NAFLD evolves from the response of altered (1) lipid transport into hepatocytes; (2) increased production of lipids from hepatocytes; as well as (3) reduced export and consumption of lipids [
63]. In diabetes and obesity, NAFLD is accompanied by changes in insulin metabolism [
5]. In hepatocytes, insulin promotes the biosynthesis of lipids by inhibiting fatty acid oxidation, with leptin being essential for the insulin response [
73]. Murine models with mutations in either leptin or the leptin receptor gene led to body fat accumulation, and the onset of obesity and diabetes mellitus.

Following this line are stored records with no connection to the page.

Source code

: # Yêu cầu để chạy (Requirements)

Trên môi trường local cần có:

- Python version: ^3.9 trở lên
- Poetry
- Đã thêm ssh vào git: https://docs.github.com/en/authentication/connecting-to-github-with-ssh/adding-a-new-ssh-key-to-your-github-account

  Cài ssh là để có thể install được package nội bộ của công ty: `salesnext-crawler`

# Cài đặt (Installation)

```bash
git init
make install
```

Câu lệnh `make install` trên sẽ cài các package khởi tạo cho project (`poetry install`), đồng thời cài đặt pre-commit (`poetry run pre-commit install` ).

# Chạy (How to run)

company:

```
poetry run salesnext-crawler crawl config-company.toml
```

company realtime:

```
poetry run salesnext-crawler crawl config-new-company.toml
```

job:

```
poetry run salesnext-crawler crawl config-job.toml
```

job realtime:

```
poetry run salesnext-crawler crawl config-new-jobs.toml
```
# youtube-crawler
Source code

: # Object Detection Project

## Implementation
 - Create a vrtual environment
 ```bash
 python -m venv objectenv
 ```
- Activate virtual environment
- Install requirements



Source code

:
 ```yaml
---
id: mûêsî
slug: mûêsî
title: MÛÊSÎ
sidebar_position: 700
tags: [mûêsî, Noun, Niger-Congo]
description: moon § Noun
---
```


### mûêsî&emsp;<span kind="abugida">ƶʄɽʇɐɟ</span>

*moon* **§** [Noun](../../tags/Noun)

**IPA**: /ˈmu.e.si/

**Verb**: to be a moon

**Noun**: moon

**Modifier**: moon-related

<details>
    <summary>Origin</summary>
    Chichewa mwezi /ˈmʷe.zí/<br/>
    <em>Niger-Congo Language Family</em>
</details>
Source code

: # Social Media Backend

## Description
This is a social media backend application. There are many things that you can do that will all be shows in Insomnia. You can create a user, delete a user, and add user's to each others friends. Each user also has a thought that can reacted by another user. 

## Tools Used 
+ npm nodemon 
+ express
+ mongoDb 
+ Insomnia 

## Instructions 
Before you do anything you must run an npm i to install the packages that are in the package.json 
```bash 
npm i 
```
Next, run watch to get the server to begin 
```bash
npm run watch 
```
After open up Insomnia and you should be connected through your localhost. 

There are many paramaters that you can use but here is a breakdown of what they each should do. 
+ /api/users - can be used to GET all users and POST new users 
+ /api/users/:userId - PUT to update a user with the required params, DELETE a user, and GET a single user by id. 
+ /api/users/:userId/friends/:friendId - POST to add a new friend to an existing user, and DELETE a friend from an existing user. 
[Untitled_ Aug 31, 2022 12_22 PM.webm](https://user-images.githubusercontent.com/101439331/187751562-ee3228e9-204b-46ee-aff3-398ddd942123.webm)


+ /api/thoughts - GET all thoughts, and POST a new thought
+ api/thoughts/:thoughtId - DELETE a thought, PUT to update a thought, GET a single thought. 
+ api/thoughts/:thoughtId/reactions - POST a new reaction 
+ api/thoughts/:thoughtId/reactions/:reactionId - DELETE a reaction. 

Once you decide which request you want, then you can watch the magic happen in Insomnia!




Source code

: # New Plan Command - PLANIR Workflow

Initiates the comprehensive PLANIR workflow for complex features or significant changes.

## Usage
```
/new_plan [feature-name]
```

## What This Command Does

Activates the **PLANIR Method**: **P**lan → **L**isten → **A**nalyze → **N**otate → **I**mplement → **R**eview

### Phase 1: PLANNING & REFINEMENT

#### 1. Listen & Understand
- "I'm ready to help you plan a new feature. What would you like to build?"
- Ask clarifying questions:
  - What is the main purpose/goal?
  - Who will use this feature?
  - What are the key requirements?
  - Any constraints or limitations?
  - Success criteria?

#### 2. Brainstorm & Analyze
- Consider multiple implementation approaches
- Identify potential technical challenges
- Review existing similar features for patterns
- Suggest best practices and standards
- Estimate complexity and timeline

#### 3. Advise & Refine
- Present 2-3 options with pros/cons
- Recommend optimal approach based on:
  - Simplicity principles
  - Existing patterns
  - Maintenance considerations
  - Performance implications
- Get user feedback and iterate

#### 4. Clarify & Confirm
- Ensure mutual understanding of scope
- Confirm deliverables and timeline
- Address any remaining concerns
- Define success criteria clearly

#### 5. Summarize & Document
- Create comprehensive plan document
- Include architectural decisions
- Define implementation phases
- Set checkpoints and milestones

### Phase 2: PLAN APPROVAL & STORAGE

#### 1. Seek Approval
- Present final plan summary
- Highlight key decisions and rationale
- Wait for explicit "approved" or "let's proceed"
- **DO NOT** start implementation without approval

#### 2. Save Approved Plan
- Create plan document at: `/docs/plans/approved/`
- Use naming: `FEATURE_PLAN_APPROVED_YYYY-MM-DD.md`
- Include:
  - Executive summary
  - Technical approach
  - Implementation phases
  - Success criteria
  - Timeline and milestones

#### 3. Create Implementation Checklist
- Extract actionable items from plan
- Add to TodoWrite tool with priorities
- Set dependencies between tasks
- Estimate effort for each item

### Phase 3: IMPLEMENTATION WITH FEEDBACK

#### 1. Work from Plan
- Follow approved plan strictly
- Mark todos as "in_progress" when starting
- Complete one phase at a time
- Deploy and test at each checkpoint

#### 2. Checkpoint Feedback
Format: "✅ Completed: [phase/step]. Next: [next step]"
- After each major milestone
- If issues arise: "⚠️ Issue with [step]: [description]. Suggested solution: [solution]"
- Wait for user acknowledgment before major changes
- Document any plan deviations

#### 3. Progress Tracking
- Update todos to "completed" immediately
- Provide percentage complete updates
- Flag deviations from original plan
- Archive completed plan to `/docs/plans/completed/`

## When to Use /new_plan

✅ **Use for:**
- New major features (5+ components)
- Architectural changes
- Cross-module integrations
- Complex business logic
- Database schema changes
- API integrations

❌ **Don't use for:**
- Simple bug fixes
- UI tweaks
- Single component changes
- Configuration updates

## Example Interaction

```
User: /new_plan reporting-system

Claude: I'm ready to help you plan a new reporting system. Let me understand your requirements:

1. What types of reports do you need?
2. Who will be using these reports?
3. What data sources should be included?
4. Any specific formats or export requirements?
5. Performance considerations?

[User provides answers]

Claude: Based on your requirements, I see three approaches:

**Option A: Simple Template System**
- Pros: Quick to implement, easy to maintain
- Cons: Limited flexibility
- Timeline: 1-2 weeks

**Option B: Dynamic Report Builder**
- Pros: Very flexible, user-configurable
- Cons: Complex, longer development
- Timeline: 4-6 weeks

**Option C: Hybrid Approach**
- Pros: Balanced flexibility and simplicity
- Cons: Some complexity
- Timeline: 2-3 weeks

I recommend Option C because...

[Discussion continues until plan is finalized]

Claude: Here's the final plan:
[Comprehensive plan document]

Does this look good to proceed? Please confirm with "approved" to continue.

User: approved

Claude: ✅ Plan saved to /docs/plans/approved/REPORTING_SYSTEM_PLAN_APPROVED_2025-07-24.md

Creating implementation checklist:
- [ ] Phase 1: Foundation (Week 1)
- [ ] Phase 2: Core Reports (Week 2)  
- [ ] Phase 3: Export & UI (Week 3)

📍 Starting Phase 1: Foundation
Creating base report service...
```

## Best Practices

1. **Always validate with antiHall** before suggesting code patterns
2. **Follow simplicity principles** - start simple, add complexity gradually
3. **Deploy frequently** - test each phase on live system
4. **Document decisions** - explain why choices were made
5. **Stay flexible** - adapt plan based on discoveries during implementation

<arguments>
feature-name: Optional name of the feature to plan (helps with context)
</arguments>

Initial observations using these mouse models demonstrated impaired cell cycle progression of hepatocytes after liver regeneration. For example, hepatocytes from Zucker rats arrested in G1, with a concomitant lower expression of cyclin D1 after hepatectomy [
74]. These initial results led to the hypothesis that accumulation of fat droplets may negatively regulate hepatic cell division and reduce cell proliferation. Besides, in
ob/ob mice survival rate after liver resection was significantly also lower than in wild type. These mice do not produce leptin, and displayed significant hypoglycemia as well as impaired hepatocellular proliferation after liver resection [
75]. These effects occur with no difference in serum concentration of pro-proliferative hormones during liver regeneration like TNFα, IL-6, and insulin. In a third model,
fa/fa rats displayed elevated concentration of leptin in blood and a similar reduction in the survival after hepatectomy [
76]. Nonetheless, leptin replacement restored TNFα and IL-6 release and induced
cyclin D1, suggesting that leptin may play a central role in the interaction between cell cycle regulators and lipid metabolism [
77]. A conflicting result arises from the fact that leptin supplementation improved hepatic division, but did not reduce the onset of liver failure [
78,
79]. In addition, intraperitoneal injection of leptin in wild type mice with no obesity increased mitotic counts during liver regeneration [
78]. Collectively, these results suggest that adipokines play a significant role in hepatocellular proliferation. Similar results were observed in a model of fatty liver in ALPPS rats [
80]. In summary, leptin is essential for hepatic division and together with other factors may act in recovery after hepatectomy [
81]. Subsequent research should address the role of adipokines like leptin in regulation of hepatic cell cycle genes.